裴越越盯着他,终于看清了他的样子。那是一张很年轻的脸,剑眉星目,鼻梁高挺,嘴唇微抿,线条冷硬得像刀刻出来的。
皮肤白得近乎透明,能看见下面淡青色的血管。
但脖子以下,完全是另一番景象。
他的身体呈碳化状态,像一块被大火焚烧后又被水浇灭的木炭,表面布满密密麻麻的裂纹,裂纹深处有暗红色的光在流动,像即将熄灭的余烬,又像被封印在地底的岩浆。
每一次呼吸,那些裂纹就会扩张、收缩,发出细微的“嘎吱”声,像有人在一脚一脚踩碎枯枝。
他的衣服是黑色的,深衣制式,领口很高,立起来,遮住了大半个脖子。袖口很宽,垂下来,遮住了大半个手背。
衣料看起来很厚实,但裴越越注意到,那些碳化的裂纹已经蔓延到了衣领边缘,像黑色的藤蔓,正在一点一点往上爬。
而那些裂纹隐隐间散发著的暗红色光芒,就像一条条被封印在地底的岩浆河,每一次流动都让空气一阵阵微微扭曲。

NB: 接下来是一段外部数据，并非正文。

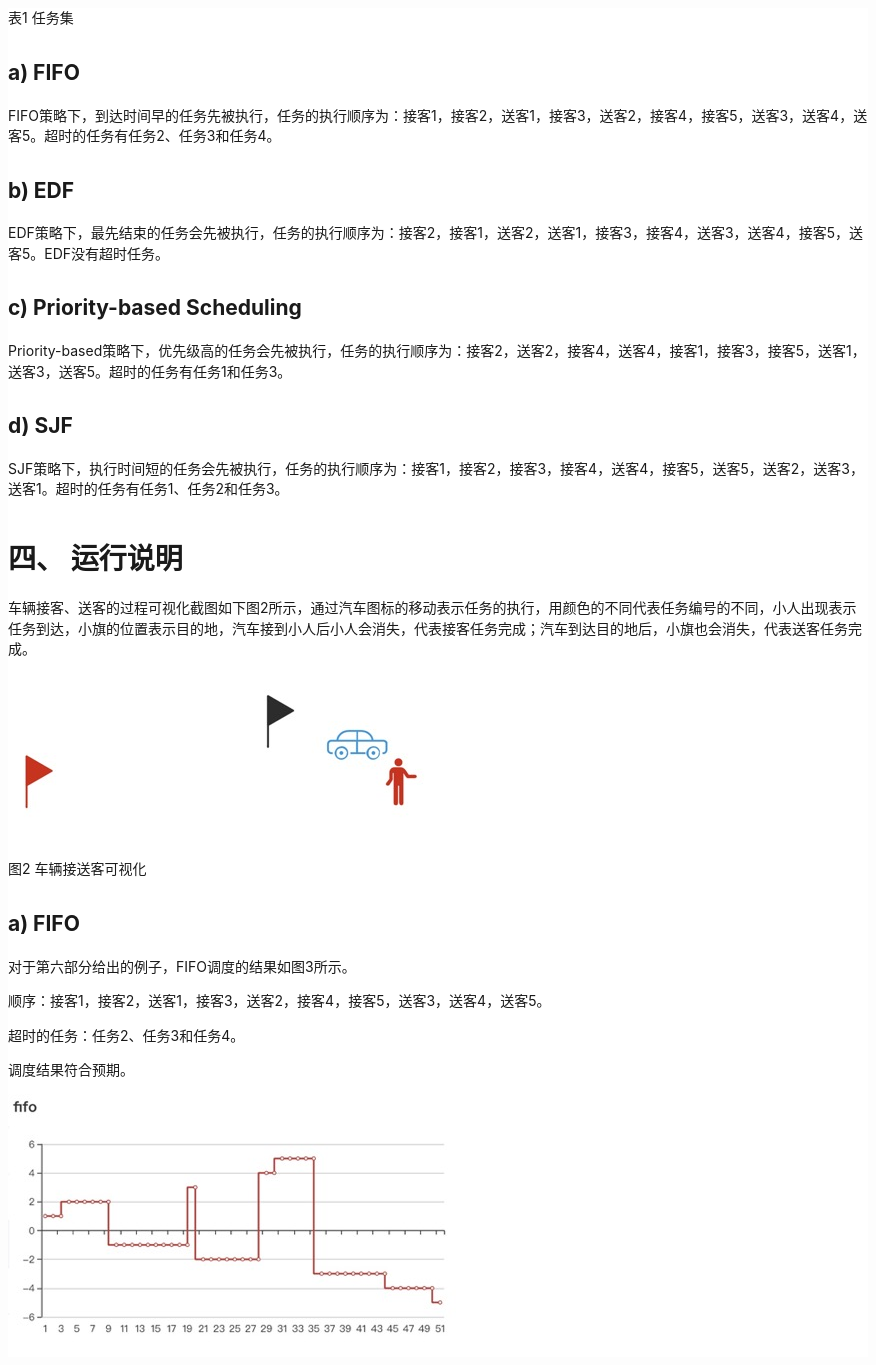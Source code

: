 表1 任务集

 

## a)   FIFO

FIFO策略下，到达时间早的任务先被执行，任务的执行顺序为：接客1，接客2，送客1，接客3，送客2，接客4，接客5，送客3，送客4，送客5。超时的任务有任务2、任务3和任务4。

## b)   EDF

EDF策略下，最先结束的任务会先被执行，任务的执行顺序为：接客2，接客1，送客2，送客1，接客3，接客4，送客3，送客4，接客5，送客5。EDF没有超时任务。

## c)   Priority-based Scheduling

Priority-based策略下，优先级高的任务会先被执行，任务的执行顺序为：接客2，送客2，接客4，送客4，接客1，接客3，接客5，送客1，送客3，送客5。超时的任务有任务1和任务3。

## d)   SJF

SJF策略下，执行时间短的任务会先被执行，任务的执行顺序为：接客1，接客2，接客3，接客4，送客4，接客5，送客5，送客2，送客3，送客1。超时的任务有任务1、任务2和任务3。

# 四、 运行说明

车辆接客、送客的过程可视化截图如下图2所示，通过汽车图标的移动表示任务的执行，用颜色的不同代表任务编号的不同，小人出现表示任务到达，小旗的位置表示目的地，汽车接到小人后小人会消失，代表接客任务完成；汽车到达目的地后，小旗也会消失，代表送客任务完成。

![img](./image/clip_image004.jpg)

图2 车辆接送客可视化

## a)   FIFO

对于第六部分给出的例子，FIFO调度的结果如图3所示。

顺序：接客1，接客2，送客1，接客3，送客2，接客4，接客5，送客3，送客4，送客5。

超时的任务：任务2、任务3和任务4。

调度结果符合预期。

![img](./image/clip_image006.jpg)

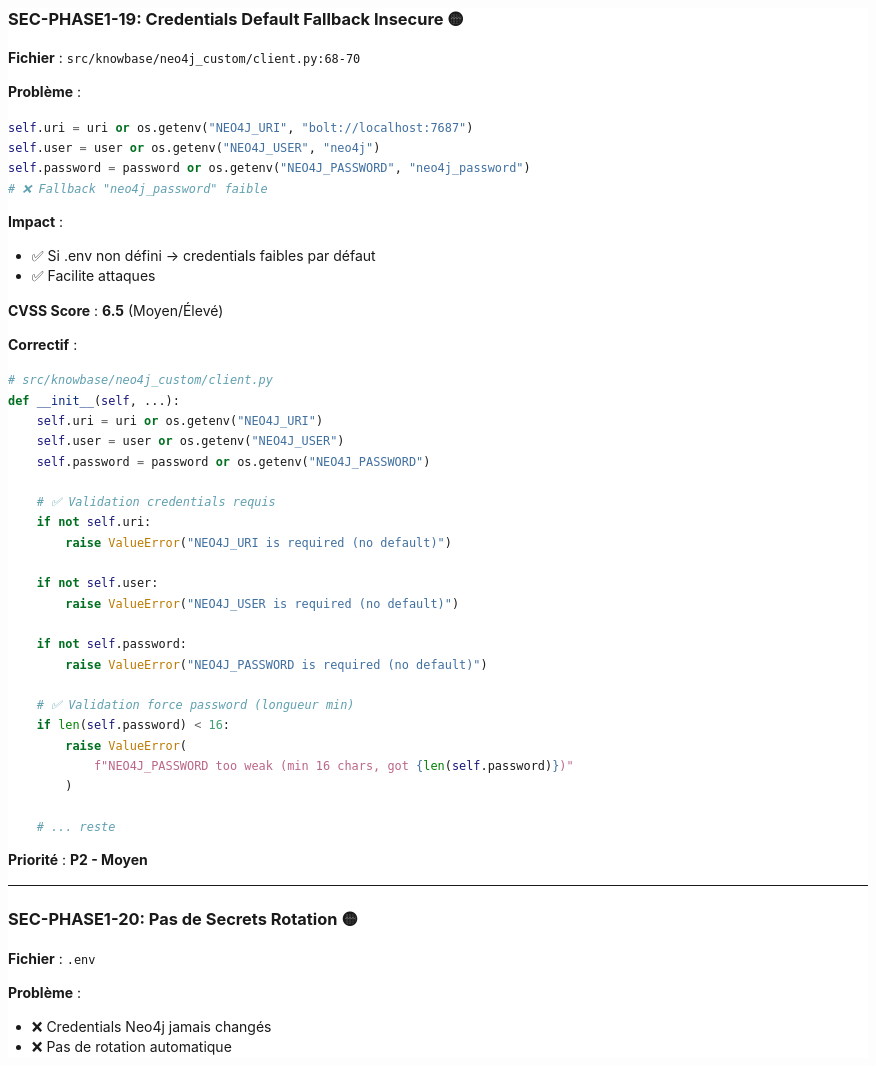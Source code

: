 
### SEC-PHASE1-19: Credentials Default Fallback Insecure 🟡

**Fichier** : `src/knowbase/neo4j_custom/client.py:68-70`

**Problème** :
```python
self.uri = uri or os.getenv("NEO4J_URI", "bolt://localhost:7687")
self.user = user or os.getenv("NEO4J_USER", "neo4j")
self.password = password or os.getenv("NEO4J_PASSWORD", "neo4j_password")
# ❌ Fallback "neo4j_password" faible
```

**Impact** :
- ✅ Si .env non défini → credentials faibles par défaut
- ✅ Facilite attaques

**CVSS Score** : **6.5** (Moyen/Élevé)

**Correctif** :

```python
# src/knowbase/neo4j_custom/client.py
def __init__(self, ...):
    self.uri = uri or os.getenv("NEO4J_URI")
    self.user = user or os.getenv("NEO4J_USER")
    self.password = password or os.getenv("NEO4J_PASSWORD")

    # ✅ Validation credentials requis
    if not self.uri:
        raise ValueError("NEO4J_URI is required (no default)")

    if not self.user:
        raise ValueError("NEO4J_USER is required (no default)")

    if not self.password:
        raise ValueError("NEO4J_PASSWORD is required (no default)")

    # ✅ Validation force password (longueur min)
    if len(self.password) < 16:
        raise ValueError(
            f"NEO4J_PASSWORD too weak (min 16 chars, got {len(self.password)})"
        )

    # ... reste
```

**Priorité** : **P2 - Moyen**

---

### SEC-PHASE1-20: Pas de Secrets Rotation 🟡

**Fichier** : `.env`

**Problème** :
- ❌ Credentials Neo4j jamais changés
- ❌ Pas de rotation automatique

在直面概念并消灭了一个概念之后,裴越越发现自己对一些概念可以做到一定程度上的辨识,而此时萦绕在其身周的便是【衰老】。
是被强行压制在一个人体内的、足以让一座山风化、让一条河干涸、让一个文明从繁荣走向消亡的衰老。
裴越越的喉咙有些发干。
他见过封肃河的山河大势,见过苗三的藏刀术,见过沈顷元的雷音醒世,见过那些大神通者举手投足间引动天地之威的场面。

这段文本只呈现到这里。